[发明专利]以连接后筛选为基础的定向基因重组试剂盒

说明书

技术领域

本发明是生物技术领域的一种新型定向基因重组试剂盒。目的基因首先以非定向方式与相应重组载体连接，之后对错误连接形成的特定选择位点进行连接后处理，使错误连接的目的基因难以进入宿主细胞或者进入宿主细胞后难以复制，重组产物可通过PCR对产物是否连入载体，连接方向是否正确进行鉴定。本方法可用于实验室小规模的普通科学研究，更适合于批量蛋白质的生产或筛选，尤其在生物信息学研究中具有很高的应用价值。

背景技术

自上世纪70年代PCR技术和限制性内切酶发现以来，基因重组技术已经形成了一套完善的体系，其中主要包括目的基因的分离，目的基因和重组载体的限制性切割，目的基因与重组载体的定向连接，宿主细胞的转化，阳性克隆的筛选等。目的基因和载体的连接有正向和反向两种方式，只有正向连接的基因才能够得到正确的表达，因此建立在双酶切基础上的定向连接是传统重组技术的核心。

目的基因和载体的切割和连接是基因重组过程中操作最为繁琐，工作周期最长，并且失败几率最高的步骤。目前国内外很多生物技术公司陆续都开发出了用于简化操作的试剂盒产品，比如凝胶回收试剂盒，PCR片段回收试剂盒，酶切片段回收试剂盒，快速连接试剂盒等，但仍然难以避免操作过程中基因片段的丢失。因此寻找更为简单的方法是必然的选择。

目前人们对定向重组技术的改造主要是通过以下两种方式实现的：

1、模拟自然条件下生物基因重组的原理。比如Clontech公司以同源重组为基础的In-fusion系统，Invitrogen公司以位点特异性重组为基础的Gateway系统，F.A.斯图尔特等的专利技术——应用同源重组克隆和亚克隆的方法和组合物(专利申请号00812739.5)等。自然重组技术不需要用户对目的基因进行切割和连接，只要将载体、目的基因和重组体系混合在一起处理适当的时间即可转化宿主细胞。但是，自然重组技术需要载体末端和目的基因末端之间存在20～40bp同源序列，需要特殊的重组酶系，极大的提高了基因重组的操作成本。而且同源重组是一个动态的双向过程，重组成功率一般不会太高，并不适合在国内普通实验室常规使用。

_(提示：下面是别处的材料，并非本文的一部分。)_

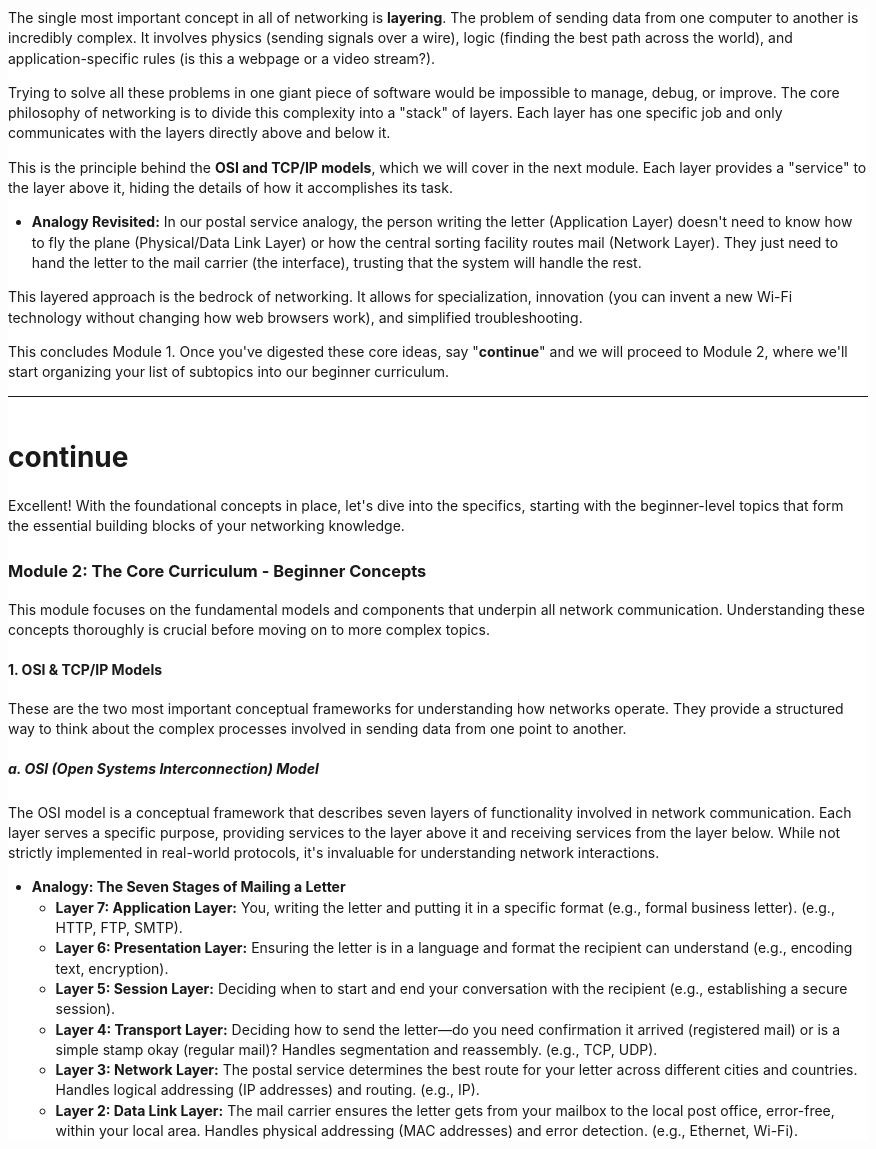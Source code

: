 The single most important concept in all of networking is **layering**. The problem of sending data from one computer to another is incredibly complex. It involves physics (sending signals over a wire), logic (finding the best path across the world), and application-specific rules (is this a webpage or a video stream?).

Trying to solve all these problems in one giant piece of software would be impossible to manage, debug, or improve. The core philosophy of networking is to divide this complexity into a "stack" of layers. Each layer has one specific job and only communicates with the layers directly above and below it.

This is the principle behind the **OSI and TCP/IP models**, which we will cover in the next module. Each layer provides a "service" to the layer above it, hiding the details of how it accomplishes its task.

* **Analogy Revisited:** In our postal service analogy, the person writing the letter (Application Layer) doesn't need to know how to fly the plane (Physical/Data Link Layer) or how the central sorting facility routes mail (Network Layer). They just need to hand the letter to the mail carrier (the interface), trusting that the system will handle the rest.

This layered approach is the bedrock of networking. It allows for specialization, innovation (you can invent a new Wi-Fi technology without changing how web browsers work), and simplified troubleshooting.

This concludes Module 1. Once you've digested these core ideas, say "**continue**" and we will proceed to Module 2, where we'll start organizing your list of subtopics into our beginner curriculum.

---

# continue

Excellent! With the foundational concepts in place, let's dive into the specifics, starting with the beginner-level topics that form the essential building blocks of your networking knowledge.

### **Module 2: The Core Curriculum - Beginner Concepts**

This module focuses on the fundamental models and components that underpin all network communication. Understanding these concepts thoroughly is crucial before moving on to more complex topics.

#### **1. OSI \& TCP/IP Models**

These are the two most important conceptual frameworks for understanding how networks operate. They provide a structured way to think about the complex processes involved in sending data from one point to another.

##### **a. OSI (Open Systems Interconnection) Model**

The OSI model is a conceptual framework that describes seven layers of functionality involved in network communication. Each layer serves a specific purpose, providing services to the layer above it and receiving services from the layer below. While not strictly implemented in real-world protocols, it's invaluable for understanding network interactions.

* **Analogy: The Seven Stages of Mailing a Letter**
    * **Layer 7: Application Layer:** You, writing the letter and putting it in a specific format (e.g., formal business letter). (e.g., HTTP, FTP, SMTP).
    * **Layer 6: Presentation Layer:** Ensuring the letter is in a language and format the recipient can understand (e.g., encoding text, encryption).
    * **Layer 5: Session Layer:** Deciding when to start and end your conversation with the recipient (e.g., establishing a secure session).
    * **Layer 4: Transport Layer:** Deciding how to send the letter—do you need confirmation it arrived (registered mail) or is a simple stamp okay (regular mail)? Handles segmentation and reassembly. (e.g., TCP, UDP).
    * **Layer 3: Network Layer:** The postal service determines the best route for your letter across different cities and countries. Handles logical addressing (IP addresses) and routing. (e.g., IP).
    * **Layer 2: Data Link Layer:** The mail carrier ensures the letter gets from your mailbox to the local post office, error-free, within your local area. Handles physical addressing (MAC addresses) and error detection. (e.g., Ethernet, Wi-Fi).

2、以体内连接方式实现定向重组。比如NEB公司在尿嘧啶DNA糖基化酶(UDG)基础上建立的的USER Friendly系统等，以及马立新等申请的尚未明确连接方式的两项专利技术——一种零背景高通量定向表达克隆的方法(专利申请号01133158.1)和一种高通量直接定向克隆构建重组腺病毒的方法(专利申请号200410060972.6)等。体内连接一般需要目的基因和载体之间具有4～12bp的互补序列，上述方法就是通过不同的方式在载体和目的基因之间建立这样一个互补序列。前者需要合成特殊的引物，而且需要特定的工具酶，工作成本较高；后者利用了一种常规的工具酶，对引物序列的要求相对较低，不过该发明专利尚未声明采用体内连接技术。上述体内重组技术要求载体必须具备一段游离单链序列，在反复冻溶过程中冻溶过程中这些游离序列很容易出现碱基脱落，影响连接效率，不适合长期应用，难以工业化生产。

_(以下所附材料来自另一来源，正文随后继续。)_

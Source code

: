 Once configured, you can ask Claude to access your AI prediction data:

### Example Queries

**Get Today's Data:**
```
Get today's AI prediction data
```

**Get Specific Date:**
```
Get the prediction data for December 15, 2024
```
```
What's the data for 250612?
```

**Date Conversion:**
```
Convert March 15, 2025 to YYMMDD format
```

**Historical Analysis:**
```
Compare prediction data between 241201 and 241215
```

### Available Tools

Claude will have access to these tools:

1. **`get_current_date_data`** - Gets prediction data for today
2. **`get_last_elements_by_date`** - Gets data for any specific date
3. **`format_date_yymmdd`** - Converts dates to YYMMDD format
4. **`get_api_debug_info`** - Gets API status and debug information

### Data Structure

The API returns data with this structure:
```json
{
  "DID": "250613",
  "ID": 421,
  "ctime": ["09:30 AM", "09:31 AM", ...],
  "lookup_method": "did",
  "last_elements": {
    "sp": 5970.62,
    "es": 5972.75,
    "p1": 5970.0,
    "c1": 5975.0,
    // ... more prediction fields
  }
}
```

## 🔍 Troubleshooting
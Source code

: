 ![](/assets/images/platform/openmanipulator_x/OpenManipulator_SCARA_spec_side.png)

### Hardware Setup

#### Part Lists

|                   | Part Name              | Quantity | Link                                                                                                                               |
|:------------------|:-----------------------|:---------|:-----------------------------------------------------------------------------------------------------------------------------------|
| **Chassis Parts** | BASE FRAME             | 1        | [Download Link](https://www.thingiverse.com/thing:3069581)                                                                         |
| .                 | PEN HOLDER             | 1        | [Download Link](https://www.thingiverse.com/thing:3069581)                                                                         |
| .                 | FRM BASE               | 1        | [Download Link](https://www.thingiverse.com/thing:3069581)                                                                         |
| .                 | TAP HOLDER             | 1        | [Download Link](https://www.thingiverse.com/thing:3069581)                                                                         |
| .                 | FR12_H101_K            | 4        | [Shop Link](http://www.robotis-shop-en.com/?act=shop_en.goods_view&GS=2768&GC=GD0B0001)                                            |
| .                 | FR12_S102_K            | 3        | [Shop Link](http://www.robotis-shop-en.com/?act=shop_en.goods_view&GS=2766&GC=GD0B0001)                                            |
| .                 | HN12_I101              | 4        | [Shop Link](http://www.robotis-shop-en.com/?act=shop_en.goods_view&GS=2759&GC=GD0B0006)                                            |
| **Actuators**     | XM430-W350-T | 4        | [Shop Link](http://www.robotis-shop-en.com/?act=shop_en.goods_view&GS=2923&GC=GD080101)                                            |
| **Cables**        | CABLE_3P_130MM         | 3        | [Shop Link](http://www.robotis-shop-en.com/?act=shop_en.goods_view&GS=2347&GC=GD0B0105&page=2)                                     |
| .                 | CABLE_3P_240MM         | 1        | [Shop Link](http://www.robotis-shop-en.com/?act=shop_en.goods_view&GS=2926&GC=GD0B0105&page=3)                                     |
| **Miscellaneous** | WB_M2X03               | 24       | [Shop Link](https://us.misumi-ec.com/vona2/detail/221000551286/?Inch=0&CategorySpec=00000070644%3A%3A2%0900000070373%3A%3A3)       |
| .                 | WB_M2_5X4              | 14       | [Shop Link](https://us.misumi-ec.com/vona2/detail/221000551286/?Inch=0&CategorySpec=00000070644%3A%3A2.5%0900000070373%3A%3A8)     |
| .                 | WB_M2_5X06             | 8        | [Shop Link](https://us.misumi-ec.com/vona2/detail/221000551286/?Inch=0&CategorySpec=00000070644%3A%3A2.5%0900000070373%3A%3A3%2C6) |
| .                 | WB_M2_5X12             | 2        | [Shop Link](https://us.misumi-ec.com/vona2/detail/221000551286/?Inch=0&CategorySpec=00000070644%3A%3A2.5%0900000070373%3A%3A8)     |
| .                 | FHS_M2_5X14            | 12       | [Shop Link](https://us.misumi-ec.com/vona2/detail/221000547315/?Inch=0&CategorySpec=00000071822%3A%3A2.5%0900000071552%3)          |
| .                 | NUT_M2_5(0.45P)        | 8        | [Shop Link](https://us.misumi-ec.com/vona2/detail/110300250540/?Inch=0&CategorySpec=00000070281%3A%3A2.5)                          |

上述技术分别从不同的角度发展了重组技术，但是受到技术本身的缺陷所导致的成本过高或者连接效率过低等因素的影响，并不能替代既往传统的重组技术进行常规应用。

以往在目的基因的克隆扩增阶段，对目的基因进入载体的方向没有特定的要求，可以通过非定向重组的方式连入载体。比如以Taq酶为基础的扩增产物可以直接连接进入TA克隆载体，目前很对生物公司也推出了相关的重组试剂盒。另外用其他耐热DNA聚合酶扩增得到的平滑末端扩增产物，同样可以直接连接到平末端载体中，不需要互补序列。随着连接技术的进步，TA克隆和平末端连接克服了连接困难的问题，NEB和Takara等生物公司推出的连接试剂盒在5～10分钟即可完成操作，目前上述技术已经在大部分实验室应用。

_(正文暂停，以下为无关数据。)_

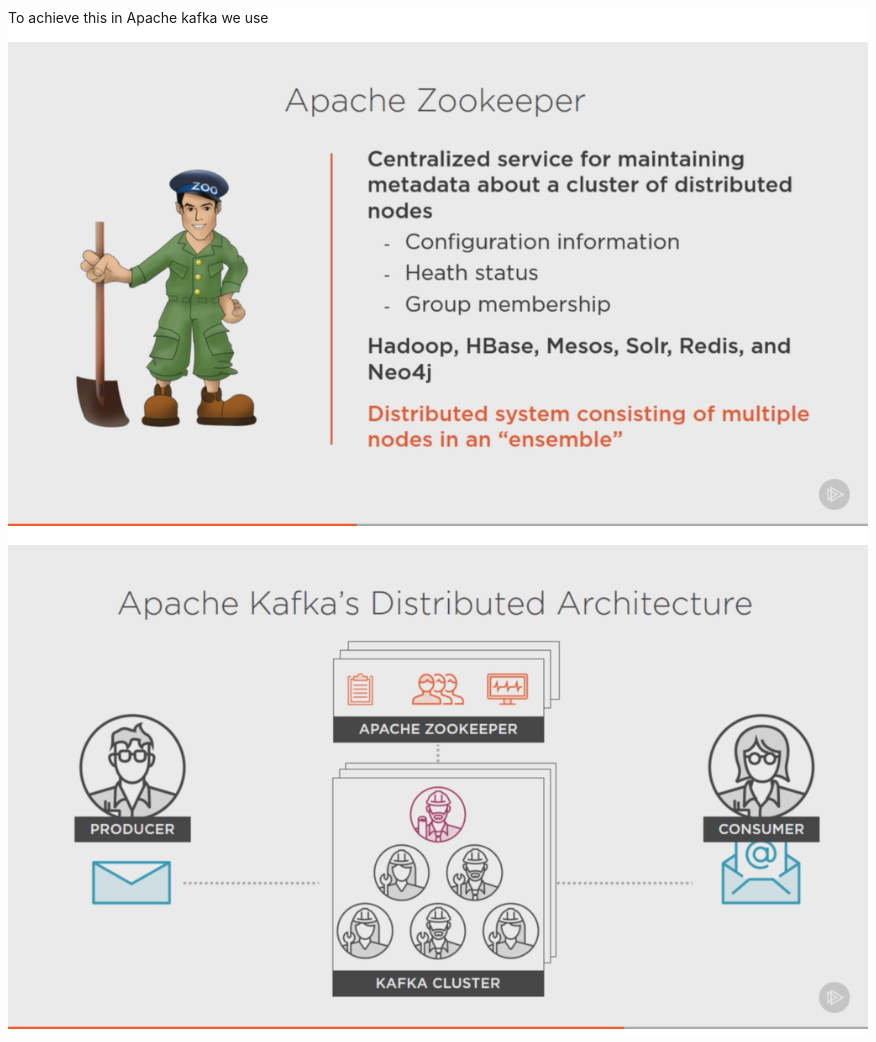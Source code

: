 To achieve this in Apache kafka we use

![Apache Zookeeper](Images/apache-zookeeper.png)

![Kafkas distributed architecture](Images/kafkas-distrubuted-architecture.png)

本发明在传统非定向重组的基础上引入连接后筛选过程，通过限制性内切酶对反向连接产物形成的特异性选择位点进行加工，使反向连接的重组产物丧失进入宿主细胞或者进入细胞后难以克隆扩增的能力，从而达到定向连接的目的。

发明内容

本发明的目的是提供一种新的定向基因重组技术，使人们在不改变既往工作习惯的基础上，能够给通过简单的方式完成基因重组操作，并降低工作成本，缩短工作周期，提高基因重组的工作效率。